# Why do some barrel horses act up so much before their runs?



## ClearDonkey (Nov 27, 2016)

It ultimately comes down to training - there was one rider during the NFR this year that could easily walk her horse down the alley way, no jumping, no rearing, nothing at all...


----------



## farrieremily (Jul 8, 2018)

It depends, some just are hyped up in anticipation of their run. Some know they are going to be spurred or smacked. Some times the riders like that behavior for attention it draws. Some horses do nothing else and become ring sour.

It’s not really doing the horse any favors.

I never started a run unless my mare was calm and attentive. She knew she would get to go all out but never gave me a hassle to start. We also did 95% of our barrel practice at a trot or walk with a little cantering. 
We did more than enough galloping and racing on trails to keep in speed shape.


----------



## AbbySmith (Nov 15, 2020)

Yeah I noticed that too. My fav barrel racer right now is Hailey Kinsel. Her horse, Sister, stays pretty still. Hailey is a great rider and totally keeps her under control the whole time!


----------



## QHriderKE (Aug 3, 2011)

In high levels of competition, it's anticipation. 
Talking 1D, pro rodeo calibre here. Those horses can be quirky and really hard to ride. 
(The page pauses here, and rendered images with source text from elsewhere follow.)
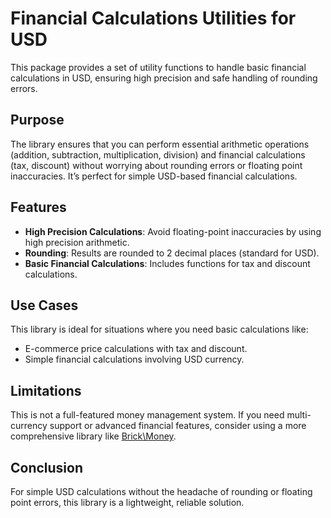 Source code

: # Financial Calculations Utilities for USD

This package provides a set of utility functions to handle basic financial calculations in USD, ensuring high precision and safe handling of rounding errors.

## Purpose

The library ensures that you can perform essential arithmetic operations (addition, subtraction, multiplication, division) and financial calculations (tax, discount) without worrying about rounding errors or floating point inaccuracies. It’s perfect for simple USD-based financial calculations.

## Features

- **High Precision Calculations**: Avoid floating-point inaccuracies by using high precision arithmetic.
- **Rounding**: Results are rounded to 2 decimal places (standard for USD).
- **Basic Financial Calculations**: Includes functions for tax and discount calculations.

## Use Cases

This library is ideal for situations where you need basic calculations like:
- E-commerce price calculations with tax and discount.
- Simple financial calculations involving USD currency.

## Limitations

This is not a full-featured money management system. If you need multi-currency support or advanced financial features, consider using a more comprehensive library like [Brick\Money](https://github.com/brick/money).

## Conclusion

For simple USD calculations without the headache of rounding or floating point errors, this library is a lightweight, reliable solution.
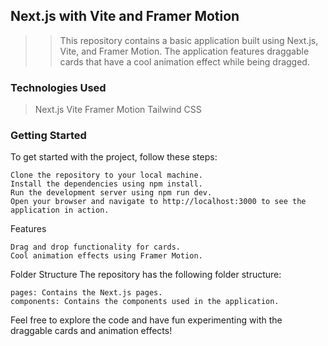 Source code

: ## Next.js with Vite and Framer Motion
>> This repository contains a basic application built using Next.js, Vite, and Framer Motion. The application features draggable cards that have a cool animation effect while being dragged.

### Technologies Used

>    Next.js
>    Vite
>    Framer Motion
>    Tailwind CSS

### Getting Started
To get started with the project, follow these steps:

    Clone the repository to your local machine.
    Install the dependencies using npm install.
    Run the development server using npm run dev.
    Open your browser and navigate to http://localhost:3000 to see the application in action.

Features

    Drag and drop functionality for cards.
    Cool animation effects using Framer Motion.

Folder Structure
The repository has the following folder structure:

    pages: Contains the Next.js pages.
    components: Contains the components used in the application.

Feel free to explore the code and have fun experimenting with the draggable cards and animation effects!
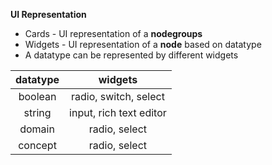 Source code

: **UI Representation**

- Cards - UI representation of a **nodegroups**
- Widgets - UI representation of a **node** based on datatype
- A datatype can be represented by different widgets

| datatype | widgets |
|:--------:|:-------:|
| boolean  | radio, switch, select |
| string   | input, rich text editor |
| domain   | radio, select |
| concept  | radio, select |
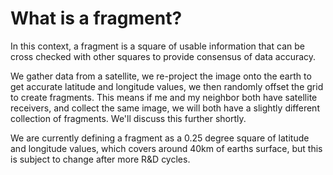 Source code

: # What is a fragment?
In this context, a fragment is a square of usable information that can be cross checked with other squares to provide consensus of data accuracy. 


We gather data from a satellite, we re-project the image onto the earth to get accurate latitude and longitude values, we then randomly offset the grid to create fragments. This means if me and my neighbor both have satellite receivers, and collect the same image, we will both have a slightly different collection of fragments. We'll discuss this further shortly. 


We are currently defining a fragment as a 0.25 degree square of latitude and longitude values, which covers around 40km of earths surface, but this is subject to change after more R&D cycles.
Otherwise, I think it's carelessness and skipping steps in training. My own mare is about as hot and anxious as they come, but will still walk quietly to the gate. It's a very important part of training that has to be consistently worked on to stick.


----------



## ~Wildheart~ (Nov 17, 2020)

It varies from horse to horse. Some are anticipating the run while others are foreseeing spurring. Training plays a big part in how a horse acts in the alley, for example, Doc is an ex rodeo horse, he’s patterned to the barrel pattern as well as poles even though he’s 30 years old he still gets antsy right before entering but I make him stop and get his cool together before turning him loose.


----------



## farmpony84 (Apr 21, 2008)

They have a job to do and they love it...


----------



## AbbySmith (Nov 15, 2020)

farmpony84 said:


> They have a job to do and they love it...
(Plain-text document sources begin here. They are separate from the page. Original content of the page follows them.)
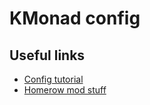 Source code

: # KMonad config

## Useful links

- [Config tutorial](https://github.com/kmonad/kmonad/blob/master/keymap/tutorial.kbd)
- [Homerow mod stuff](https://precondition.github.io/home-row-mods#using-home-row-mods-with-kmonad)
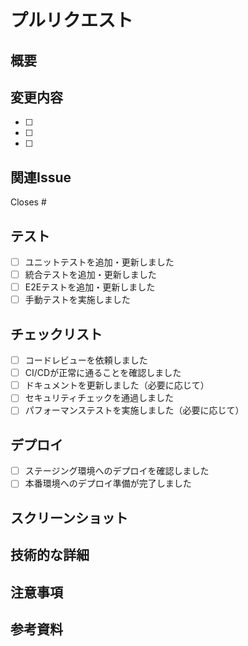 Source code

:# プルリクエスト

## 概要
<!-- このPRで何を実装・修正したか簡潔に説明してください -->

## 変更内容
<!-- 具体的な変更内容を箇条書きで記載してください -->
- [ ] 
- [ ] 
- [ ] 

## 関連Issue
<!-- 関連するIssueがあれば記載してください -->
Closes #

## テスト
<!-- テストの実行状況を記載してください -->
- [ ] ユニットテストを追加・更新しました
- [ ] 統合テストを追加・更新しました
- [ ] E2Eテストを追加・更新しました
- [ ] 手動テストを実施しました

## チェックリスト
<!-- 以下の項目を確認してください -->
- [ ] コードレビューを依頼しました
- [ ] CI/CDが正常に通ることを確認しました
- [ ] ドキュメントを更新しました（必要に応じて）
- [ ] セキュリティチェックを通過しました
- [ ] パフォーマンステストを実施しました（必要に応じて）

## デプロイ
<!-- デプロイに関する情報を記載してください -->
- [ ] ステージング環境へのデプロイを確認しました
- [ ] 本番環境へのデプロイ準備が完了しました

## スクリーンショット
<!-- UI変更がある場合はスクリーンショットを添付してください -->

## 技術的な詳細
<!-- 技術的な実装詳細があれば記載してください -->

## 注意事項
<!-- 注意が必要な点があれば記載してください -->

## 参考資料
<!-- 参考にした資料があれば記載してください -->  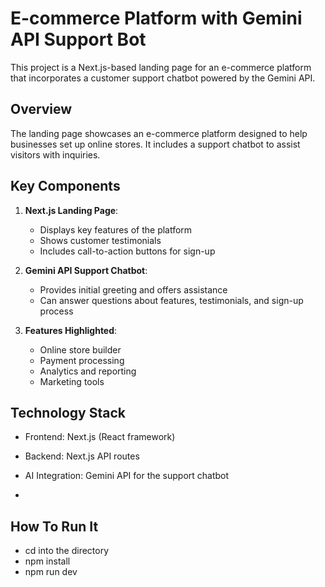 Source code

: # E-commerce Platform with Gemini API Support Bot

This project is a Next.js-based landing page for an e-commerce platform that incorporates a customer support chatbot powered by the Gemini API.

## Overview

The landing page showcases an e-commerce platform designed to help businesses set up online stores. It includes a support chatbot to assist visitors with inquiries.

## Key Components

1. **Next.js Landing Page**: 
   - Displays key features of the platform
   - Shows customer testimonials
   - Includes call-to-action buttons for sign-up

2. **Gemini API Support Chatbot**:
   - Provides initial greeting and offers assistance
   - Can answer questions about features, testimonials, and sign-up process

3. **Features Highlighted**:
   - Online store builder
   - Payment processing
   - Analytics and reporting
   - Marketing tools

## Technology Stack

- Frontend: Next.js (React framework)
- Backend: Next.js API routes
- AI Integration: Gemini API for the support chatbot

- 
## How To Run It

- cd into the directory
- npm install
- npm run dev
That is part of it. The horses love barrel racing and are anxious to get into the arena and do what they love. But in reality, it all comes down to the training. The horses should be trained to stand still, and the rider should be able to keep them still.
Sometimes the horses also get extra jittery when they aren't used to the arena. Most riders take the time to bring their horse in the night before and practice them in the new arena, but other rides just don't take the time, don't think they're horse needs the extra practice, or the arena won't allow them.


----------



## AbbySmith (Nov 15, 2020)

At 1:40 and 2:10 you can see how Hailey controls Sister in the chute


----------



## Cerceify (Jan 11, 2021)

All About Hope said:


> Recently I've taken up watching barrel races on YouTube and I've noticed that when a lot of horses enter the arena, they're jumping around and acting crazy. Why do they do this? Are they just not trained to stand still? I feel like a lot of the horses have never seen anything but a barrel pattern, and I'm wondering if that has anything to do with it.


----------



## Cerceify (Jan 11, 2021)

My very experienced neighbor bought her beginner daughter a very quiet Paint mare. Very quiet. I even asked her daughter why the horse looked so still. She said the mare didn't even swat at flies. I later offered the neighbor my horse to ride with her daughter. I found out that she had not come over to get my horse because the pretty little mare had tried to attack her. The guy that sold the mare for a child to ride had doped her.
Later the neighbor tried getting an experienced Barrel horse for her daughter. It didn't go well.The new pretty mare was horrified at going into the ring. Then the next gentle, quiet experienced, gelding was sour So no more barrel racing, She said all the barrel horses get sour. She bought another horse and the two ladies rode trail together. .Eventually it was decided to sell the fat, quiet gelding. She had. ridden him but not much after her daughter went off to college. When the buyer came out she urged the horse into a trot and he ran off and ducked his head, causing her to fly off and she ended up in ICU.


----------



## farmpony84 (Apr 21, 2008)

Also - at the lower levels I notice some riders will actually rile their horses up thinking they will run faster/harder.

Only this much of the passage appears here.